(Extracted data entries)

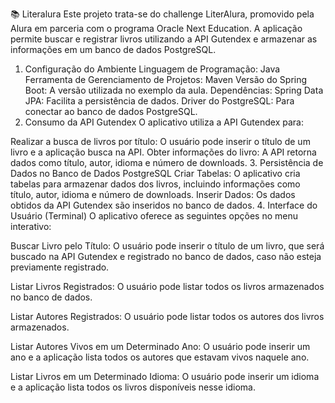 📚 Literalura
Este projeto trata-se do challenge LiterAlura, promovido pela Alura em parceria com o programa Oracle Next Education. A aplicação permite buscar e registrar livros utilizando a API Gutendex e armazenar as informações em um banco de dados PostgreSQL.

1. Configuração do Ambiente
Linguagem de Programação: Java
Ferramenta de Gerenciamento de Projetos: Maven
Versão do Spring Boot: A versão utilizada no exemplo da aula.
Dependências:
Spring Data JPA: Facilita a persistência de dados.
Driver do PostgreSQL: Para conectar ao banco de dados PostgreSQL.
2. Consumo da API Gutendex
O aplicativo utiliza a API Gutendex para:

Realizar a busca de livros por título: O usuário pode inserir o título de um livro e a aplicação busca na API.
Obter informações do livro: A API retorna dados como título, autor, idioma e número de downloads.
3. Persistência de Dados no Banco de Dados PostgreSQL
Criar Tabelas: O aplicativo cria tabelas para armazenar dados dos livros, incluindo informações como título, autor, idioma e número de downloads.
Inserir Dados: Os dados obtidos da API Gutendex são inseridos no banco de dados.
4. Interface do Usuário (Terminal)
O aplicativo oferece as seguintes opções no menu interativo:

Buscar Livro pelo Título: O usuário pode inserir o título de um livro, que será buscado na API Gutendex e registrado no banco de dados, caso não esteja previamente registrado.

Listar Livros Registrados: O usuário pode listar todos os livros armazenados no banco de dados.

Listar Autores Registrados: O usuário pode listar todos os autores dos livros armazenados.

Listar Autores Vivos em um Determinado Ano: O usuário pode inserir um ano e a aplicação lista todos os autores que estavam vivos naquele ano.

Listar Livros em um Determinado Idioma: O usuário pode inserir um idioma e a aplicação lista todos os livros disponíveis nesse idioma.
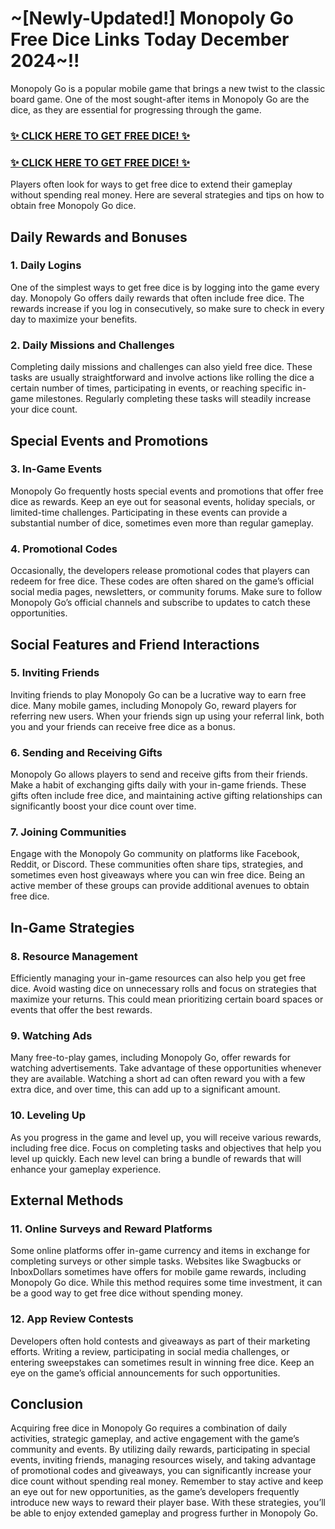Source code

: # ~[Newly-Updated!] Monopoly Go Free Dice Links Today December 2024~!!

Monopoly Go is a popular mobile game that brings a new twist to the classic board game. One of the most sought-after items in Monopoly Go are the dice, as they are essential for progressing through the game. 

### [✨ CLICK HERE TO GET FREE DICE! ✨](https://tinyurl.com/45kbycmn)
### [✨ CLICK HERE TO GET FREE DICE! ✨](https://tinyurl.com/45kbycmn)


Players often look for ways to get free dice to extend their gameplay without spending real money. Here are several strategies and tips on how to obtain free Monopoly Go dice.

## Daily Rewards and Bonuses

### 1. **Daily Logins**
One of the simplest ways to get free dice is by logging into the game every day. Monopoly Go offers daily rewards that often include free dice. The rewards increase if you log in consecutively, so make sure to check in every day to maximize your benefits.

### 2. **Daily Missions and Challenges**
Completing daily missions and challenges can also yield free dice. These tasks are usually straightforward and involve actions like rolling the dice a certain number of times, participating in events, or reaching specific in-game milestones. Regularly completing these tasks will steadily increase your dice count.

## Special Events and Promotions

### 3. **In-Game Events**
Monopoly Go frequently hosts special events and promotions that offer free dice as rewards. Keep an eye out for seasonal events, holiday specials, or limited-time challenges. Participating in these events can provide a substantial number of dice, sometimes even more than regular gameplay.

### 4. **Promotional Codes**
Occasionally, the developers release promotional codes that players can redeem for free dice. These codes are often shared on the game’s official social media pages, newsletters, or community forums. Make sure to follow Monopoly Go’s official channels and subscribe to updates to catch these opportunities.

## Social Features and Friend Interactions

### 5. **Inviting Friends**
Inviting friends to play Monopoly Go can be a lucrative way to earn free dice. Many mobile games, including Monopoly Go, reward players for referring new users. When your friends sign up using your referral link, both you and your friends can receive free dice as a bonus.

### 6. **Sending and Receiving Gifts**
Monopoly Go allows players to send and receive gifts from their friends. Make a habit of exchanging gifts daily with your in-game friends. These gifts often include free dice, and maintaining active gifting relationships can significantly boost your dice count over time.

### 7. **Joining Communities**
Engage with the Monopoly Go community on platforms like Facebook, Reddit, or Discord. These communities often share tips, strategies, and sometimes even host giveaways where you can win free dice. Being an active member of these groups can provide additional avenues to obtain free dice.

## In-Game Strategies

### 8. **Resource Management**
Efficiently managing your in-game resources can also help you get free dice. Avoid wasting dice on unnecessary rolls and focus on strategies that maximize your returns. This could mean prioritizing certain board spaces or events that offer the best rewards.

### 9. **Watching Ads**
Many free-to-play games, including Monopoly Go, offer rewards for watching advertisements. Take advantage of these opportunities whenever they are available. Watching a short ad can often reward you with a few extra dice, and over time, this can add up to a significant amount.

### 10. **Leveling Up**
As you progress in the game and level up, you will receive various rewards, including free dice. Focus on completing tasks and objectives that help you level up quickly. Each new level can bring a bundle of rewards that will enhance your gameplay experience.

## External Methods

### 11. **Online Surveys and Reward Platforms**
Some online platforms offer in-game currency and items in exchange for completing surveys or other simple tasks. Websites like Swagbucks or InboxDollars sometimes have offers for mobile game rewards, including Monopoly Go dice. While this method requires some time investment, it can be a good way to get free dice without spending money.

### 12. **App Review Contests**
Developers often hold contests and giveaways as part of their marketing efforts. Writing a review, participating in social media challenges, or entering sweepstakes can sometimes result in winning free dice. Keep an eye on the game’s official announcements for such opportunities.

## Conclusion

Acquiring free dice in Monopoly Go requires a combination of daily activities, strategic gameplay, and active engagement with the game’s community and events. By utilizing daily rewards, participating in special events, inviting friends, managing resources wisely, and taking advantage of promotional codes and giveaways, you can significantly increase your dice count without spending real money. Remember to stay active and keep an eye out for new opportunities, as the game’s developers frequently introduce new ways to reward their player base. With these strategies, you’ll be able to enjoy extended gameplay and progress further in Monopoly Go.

**Exercise objective**
For this exercise, repeat exactly the lines of the data above from the one with "### 10. **Leveling Up**" down to the one with "## Conclusion", both end lines included.

**Task output**
### 10. **Leveling Up**
As you progress in the game and level up, you will receive various rewards, including free dice. Focus on completing tasks and objectives that help you level up quickly. Each new level can bring a bundle of rewards that will enhance your gameplay experience.

## External Methods

### 11. **Online Surveys and Reward Platforms**
Some online platforms offer in-game currency and items in exchange for completing surveys or other simple tasks. Websites like Swagbucks or InboxDollars sometimes have offers for mobile game rewards, including Monopoly Go dice. While this method requires some time investment, it can be a good way to get free dice without spending money.

### 12. **App Review Contests**
Developers often hold contests and giveaways as part of their marketing efforts. Writing a review, participating in social media challenges, or entering sweepstakes can sometimes result in winning free dice. Keep an eye on the game’s official announcements for such opportunities.

## Conclusion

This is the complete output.